[[ Task input open ]]
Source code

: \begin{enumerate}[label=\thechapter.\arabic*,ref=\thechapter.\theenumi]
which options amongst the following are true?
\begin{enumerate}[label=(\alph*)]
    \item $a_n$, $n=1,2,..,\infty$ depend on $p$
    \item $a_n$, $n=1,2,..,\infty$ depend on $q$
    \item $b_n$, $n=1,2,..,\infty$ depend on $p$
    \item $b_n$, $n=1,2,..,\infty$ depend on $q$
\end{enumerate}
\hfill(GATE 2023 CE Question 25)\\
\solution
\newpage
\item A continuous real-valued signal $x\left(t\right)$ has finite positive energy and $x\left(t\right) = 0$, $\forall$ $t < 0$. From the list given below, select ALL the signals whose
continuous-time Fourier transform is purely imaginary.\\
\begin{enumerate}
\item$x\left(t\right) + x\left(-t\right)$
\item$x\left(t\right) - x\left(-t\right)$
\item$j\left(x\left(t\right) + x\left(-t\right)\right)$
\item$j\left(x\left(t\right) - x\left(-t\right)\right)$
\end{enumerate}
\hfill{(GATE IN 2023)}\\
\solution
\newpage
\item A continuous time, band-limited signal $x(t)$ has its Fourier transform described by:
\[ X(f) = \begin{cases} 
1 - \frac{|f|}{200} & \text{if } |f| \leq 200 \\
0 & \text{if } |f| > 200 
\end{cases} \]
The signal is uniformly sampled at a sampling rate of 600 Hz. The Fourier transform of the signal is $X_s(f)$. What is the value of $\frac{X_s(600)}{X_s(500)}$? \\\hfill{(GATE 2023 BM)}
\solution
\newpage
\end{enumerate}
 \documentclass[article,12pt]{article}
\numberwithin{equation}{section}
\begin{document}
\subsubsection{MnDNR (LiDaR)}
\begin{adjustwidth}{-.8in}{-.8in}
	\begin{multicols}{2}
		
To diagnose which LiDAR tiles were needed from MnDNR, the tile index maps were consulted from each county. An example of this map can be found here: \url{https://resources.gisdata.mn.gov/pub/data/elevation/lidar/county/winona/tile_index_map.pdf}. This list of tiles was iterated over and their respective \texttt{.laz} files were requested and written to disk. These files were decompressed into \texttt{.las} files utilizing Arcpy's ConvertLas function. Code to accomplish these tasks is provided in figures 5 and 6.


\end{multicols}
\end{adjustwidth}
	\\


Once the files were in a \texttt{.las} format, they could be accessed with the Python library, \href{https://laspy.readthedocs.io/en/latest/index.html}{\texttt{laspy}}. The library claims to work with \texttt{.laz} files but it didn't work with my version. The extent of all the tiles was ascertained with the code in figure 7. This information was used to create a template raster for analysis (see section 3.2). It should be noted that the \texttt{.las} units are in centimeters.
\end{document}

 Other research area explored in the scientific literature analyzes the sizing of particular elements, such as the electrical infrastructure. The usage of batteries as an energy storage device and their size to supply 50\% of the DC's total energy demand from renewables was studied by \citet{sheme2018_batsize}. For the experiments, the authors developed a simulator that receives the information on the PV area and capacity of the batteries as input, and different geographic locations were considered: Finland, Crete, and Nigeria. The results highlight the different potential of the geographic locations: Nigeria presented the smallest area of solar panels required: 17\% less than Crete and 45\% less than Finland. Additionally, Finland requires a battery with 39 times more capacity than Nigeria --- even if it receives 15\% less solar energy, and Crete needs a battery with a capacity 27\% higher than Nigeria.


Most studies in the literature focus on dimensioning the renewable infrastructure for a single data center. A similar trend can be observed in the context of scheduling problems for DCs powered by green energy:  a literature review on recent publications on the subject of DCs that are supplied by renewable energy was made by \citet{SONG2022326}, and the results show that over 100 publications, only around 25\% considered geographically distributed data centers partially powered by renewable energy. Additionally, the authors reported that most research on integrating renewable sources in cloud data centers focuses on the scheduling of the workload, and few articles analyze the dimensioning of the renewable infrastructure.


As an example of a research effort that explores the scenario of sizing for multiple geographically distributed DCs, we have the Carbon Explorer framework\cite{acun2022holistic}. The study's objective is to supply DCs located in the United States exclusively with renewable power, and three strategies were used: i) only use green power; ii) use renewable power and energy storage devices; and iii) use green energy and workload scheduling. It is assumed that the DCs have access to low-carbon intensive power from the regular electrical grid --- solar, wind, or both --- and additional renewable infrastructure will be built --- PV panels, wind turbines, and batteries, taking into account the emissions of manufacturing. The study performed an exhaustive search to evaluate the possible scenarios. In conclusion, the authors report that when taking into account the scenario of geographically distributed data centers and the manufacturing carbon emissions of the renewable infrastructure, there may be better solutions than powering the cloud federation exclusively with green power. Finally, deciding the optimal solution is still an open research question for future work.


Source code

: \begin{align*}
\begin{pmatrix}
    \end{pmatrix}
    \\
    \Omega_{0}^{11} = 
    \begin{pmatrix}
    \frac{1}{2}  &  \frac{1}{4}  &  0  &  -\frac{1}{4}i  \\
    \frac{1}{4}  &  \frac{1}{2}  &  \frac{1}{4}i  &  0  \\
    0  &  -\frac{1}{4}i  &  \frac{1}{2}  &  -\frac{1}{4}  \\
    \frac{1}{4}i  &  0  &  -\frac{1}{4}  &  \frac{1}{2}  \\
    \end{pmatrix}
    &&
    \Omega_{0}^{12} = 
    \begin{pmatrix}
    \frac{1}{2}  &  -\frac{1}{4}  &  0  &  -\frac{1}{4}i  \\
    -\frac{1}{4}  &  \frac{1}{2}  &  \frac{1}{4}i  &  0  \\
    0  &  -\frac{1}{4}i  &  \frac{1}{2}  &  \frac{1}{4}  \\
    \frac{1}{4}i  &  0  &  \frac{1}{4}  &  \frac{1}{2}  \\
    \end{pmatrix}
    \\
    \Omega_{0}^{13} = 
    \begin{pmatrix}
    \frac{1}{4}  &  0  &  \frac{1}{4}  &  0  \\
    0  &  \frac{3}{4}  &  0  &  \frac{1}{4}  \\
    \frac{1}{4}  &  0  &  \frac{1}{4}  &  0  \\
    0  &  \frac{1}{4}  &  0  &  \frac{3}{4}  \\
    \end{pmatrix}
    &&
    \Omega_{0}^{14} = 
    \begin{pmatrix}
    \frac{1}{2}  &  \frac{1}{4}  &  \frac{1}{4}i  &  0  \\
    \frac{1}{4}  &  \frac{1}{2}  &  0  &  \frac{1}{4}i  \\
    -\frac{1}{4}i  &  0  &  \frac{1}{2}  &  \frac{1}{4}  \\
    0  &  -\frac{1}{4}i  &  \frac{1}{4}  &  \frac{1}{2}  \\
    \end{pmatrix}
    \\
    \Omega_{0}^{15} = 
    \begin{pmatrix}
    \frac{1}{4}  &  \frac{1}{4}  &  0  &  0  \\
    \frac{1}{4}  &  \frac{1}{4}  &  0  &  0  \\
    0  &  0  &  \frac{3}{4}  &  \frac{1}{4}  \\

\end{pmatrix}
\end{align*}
[[ Task input closed ]]
When a line of the material holds the string "index", copy that line.

To diagnose which LiDAR tiles were needed from MnDNR, the tile index maps were consulted from each county. An example of this map can be found here: \url{https://resources.gisdata.mn.gov/pub/data/elevation/lidar/county/winona/tile_index_map.pdf}. This list of tiles was iterated over and their respective \texttt{.laz} files were requested and written to disk. These files were decompressed into \texttt{.las} files utilizing Arcpy's ConvertLas function. Code to accomplish these tasks is provided in figures 5 and 6.
Once the files were in a \texttt{.las} format, they could be accessed with the Python library, \href{https://laspy.readthedocs.io/en/latest/index.html}{\texttt{laspy}}. The library claims to work with \texttt{.laz} files but it didn't work with my version. The extent of all the tiles was ascertained with the code in figure 7. This information was used to create a template raster for analysis (see section 3.2). It should be noted that the \texttt{.las} units are in centimeters.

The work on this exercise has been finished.